Search the data for the word "sending" and copy every line where it occurs.

****************************************

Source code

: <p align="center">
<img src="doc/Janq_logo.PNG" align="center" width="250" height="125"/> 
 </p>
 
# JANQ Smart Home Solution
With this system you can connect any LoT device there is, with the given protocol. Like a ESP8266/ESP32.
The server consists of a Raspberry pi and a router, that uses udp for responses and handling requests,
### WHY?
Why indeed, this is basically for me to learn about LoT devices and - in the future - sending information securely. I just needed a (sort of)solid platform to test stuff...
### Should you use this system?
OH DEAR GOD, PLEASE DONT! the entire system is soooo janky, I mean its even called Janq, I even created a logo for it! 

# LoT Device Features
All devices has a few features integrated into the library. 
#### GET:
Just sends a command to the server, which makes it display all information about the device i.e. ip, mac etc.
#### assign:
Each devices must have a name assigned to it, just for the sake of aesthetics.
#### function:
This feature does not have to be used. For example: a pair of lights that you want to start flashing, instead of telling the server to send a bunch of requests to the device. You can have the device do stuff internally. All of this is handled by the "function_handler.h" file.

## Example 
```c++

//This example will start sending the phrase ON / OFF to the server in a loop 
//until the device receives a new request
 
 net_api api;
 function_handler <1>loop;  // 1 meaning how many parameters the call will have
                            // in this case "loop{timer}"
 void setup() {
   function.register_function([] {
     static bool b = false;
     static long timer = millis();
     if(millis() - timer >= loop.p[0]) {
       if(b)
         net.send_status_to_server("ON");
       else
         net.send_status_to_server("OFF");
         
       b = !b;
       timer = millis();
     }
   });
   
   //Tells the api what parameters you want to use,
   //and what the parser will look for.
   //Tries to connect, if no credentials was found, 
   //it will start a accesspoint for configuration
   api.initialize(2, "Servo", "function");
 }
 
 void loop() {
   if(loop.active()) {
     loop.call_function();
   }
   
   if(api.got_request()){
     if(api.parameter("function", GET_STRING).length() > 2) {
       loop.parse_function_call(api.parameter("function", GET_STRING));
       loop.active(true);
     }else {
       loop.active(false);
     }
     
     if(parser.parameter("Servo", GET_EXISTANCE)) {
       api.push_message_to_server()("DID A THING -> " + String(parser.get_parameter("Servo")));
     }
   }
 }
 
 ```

****************************************

_Response to this exercise:_
Why indeed, this is basically for me to learn about LoT devices and - in the future - sending information securely. I just needed a (sort of)solid platform to test stuff...
//This example will start sending the phrase ON / OFF to the server in a loop 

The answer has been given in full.